The recognition and acceptance afforded to Mendeleev's table came from two decisions he made. The first was to leave gaps in the table when it seemed that the corresponding element had not yet been discovered. Mendeleev was not the first chemist to do so, but he was the first to be recognized as using the trends in his periodic table to predict the properties of those missing elements, such as gallium and germanium. The second decision was to occasionally ignore the order suggested by the atomic weights and switch adjacent elements, such as tellurium and iodine, to better classify them into chemical families.

Mendeleev published in 1869, using atomic weight to organize the elements, information determinable to fair precision in his time. Atomic weight worked well enough to allow Mendeleev to accurately predict the properties of missing elements.

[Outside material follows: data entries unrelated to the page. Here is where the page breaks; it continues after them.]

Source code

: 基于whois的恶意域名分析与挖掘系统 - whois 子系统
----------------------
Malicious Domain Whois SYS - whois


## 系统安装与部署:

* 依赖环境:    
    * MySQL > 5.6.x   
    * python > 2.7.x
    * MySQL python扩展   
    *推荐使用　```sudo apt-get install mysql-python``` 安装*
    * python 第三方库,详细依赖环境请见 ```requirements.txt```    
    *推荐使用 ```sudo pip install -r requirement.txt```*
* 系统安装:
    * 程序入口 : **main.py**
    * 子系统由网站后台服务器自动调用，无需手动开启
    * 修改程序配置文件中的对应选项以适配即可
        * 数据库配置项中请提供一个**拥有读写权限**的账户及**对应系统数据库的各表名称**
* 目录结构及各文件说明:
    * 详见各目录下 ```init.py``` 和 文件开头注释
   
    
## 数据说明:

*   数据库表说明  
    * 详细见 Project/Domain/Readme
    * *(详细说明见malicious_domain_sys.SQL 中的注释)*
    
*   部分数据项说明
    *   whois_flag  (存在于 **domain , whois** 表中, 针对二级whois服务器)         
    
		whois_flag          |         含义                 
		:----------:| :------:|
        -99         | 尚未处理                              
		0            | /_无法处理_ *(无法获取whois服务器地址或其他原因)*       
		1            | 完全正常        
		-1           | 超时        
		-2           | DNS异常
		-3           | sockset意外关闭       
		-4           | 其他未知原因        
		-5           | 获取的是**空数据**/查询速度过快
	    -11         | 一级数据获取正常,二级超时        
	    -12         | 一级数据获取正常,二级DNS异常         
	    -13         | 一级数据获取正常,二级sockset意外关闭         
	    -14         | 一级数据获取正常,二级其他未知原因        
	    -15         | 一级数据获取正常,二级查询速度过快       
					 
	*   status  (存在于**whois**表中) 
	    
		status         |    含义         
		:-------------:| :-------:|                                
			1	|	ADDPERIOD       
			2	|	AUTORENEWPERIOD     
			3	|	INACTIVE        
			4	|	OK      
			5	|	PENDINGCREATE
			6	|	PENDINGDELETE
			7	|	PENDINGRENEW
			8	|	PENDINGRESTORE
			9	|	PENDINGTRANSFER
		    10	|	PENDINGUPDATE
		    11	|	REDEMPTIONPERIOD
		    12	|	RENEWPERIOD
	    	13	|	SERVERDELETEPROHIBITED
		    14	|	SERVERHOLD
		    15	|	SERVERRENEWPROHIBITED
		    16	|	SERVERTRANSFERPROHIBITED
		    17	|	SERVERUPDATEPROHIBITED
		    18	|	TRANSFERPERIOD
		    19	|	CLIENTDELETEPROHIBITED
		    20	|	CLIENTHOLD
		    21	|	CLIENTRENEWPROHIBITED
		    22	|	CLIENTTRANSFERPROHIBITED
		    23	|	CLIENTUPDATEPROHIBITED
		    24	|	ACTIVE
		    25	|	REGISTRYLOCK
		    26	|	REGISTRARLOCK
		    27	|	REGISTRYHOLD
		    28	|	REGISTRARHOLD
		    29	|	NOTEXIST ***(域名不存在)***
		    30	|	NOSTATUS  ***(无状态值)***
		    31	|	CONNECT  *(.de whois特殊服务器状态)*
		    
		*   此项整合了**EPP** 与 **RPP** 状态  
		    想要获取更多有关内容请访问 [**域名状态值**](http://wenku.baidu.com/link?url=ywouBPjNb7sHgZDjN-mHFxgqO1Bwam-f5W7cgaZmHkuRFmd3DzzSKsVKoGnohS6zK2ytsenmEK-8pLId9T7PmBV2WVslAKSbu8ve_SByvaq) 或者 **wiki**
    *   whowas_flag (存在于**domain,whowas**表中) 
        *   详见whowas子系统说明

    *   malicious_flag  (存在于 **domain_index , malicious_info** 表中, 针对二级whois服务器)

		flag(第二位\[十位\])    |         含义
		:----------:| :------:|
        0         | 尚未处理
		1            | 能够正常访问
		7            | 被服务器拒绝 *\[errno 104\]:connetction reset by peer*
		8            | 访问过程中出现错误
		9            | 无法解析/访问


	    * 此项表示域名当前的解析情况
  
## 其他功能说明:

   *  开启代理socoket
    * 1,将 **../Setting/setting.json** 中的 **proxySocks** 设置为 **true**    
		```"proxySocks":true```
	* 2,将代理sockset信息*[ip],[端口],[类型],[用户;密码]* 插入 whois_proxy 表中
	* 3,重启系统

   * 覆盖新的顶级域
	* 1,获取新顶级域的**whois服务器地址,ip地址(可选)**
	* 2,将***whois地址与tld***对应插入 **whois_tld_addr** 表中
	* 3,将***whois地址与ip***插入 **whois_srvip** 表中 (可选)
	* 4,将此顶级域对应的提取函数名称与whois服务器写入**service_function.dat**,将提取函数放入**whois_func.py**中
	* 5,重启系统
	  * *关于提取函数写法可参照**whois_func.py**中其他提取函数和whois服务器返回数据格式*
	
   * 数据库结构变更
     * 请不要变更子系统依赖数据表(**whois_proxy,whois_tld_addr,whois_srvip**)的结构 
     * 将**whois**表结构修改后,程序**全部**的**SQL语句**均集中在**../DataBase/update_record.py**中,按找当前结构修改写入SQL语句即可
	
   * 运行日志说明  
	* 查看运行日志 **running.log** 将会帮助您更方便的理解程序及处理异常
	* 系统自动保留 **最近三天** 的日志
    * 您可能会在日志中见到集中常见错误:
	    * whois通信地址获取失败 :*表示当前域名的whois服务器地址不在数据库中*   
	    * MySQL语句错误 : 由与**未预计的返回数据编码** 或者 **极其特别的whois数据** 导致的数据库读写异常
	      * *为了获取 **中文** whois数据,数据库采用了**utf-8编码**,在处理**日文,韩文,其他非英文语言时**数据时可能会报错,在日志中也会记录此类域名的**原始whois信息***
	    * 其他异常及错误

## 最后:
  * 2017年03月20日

Following the discovery, in 1911, by Ernest Rutherford of the atomic nucleus, it was proposed that the integer count of the nuclear charge is identical to the sequential place of each element in the periodic table. In 1913, Henry Moseley using X-ray spectroscopy confirmed this proposal experimentally. Moseley determined the value of the nuclear charge of each element, and showed that Mendeleev's ordering actually places the elements in sequential order by nuclear charge. Nuclear charge is identical to proton count, and determines the value of the atomic number (Z) of each element. Using atomic number gives a definitive, integer-based sequence for the elements. Moseley predicted, in 1913, that the only elements still missing between aluminium (Z=13) and gold (Z=79) were Z = 43, 61, 72, and 75, all of which were later discovered. The atomic number is the absolute definition of an element, and gives a factual basis for the ordering of the periodic table. The periodic table is used to predict the properties of new synthetic elements before they are produced and studied.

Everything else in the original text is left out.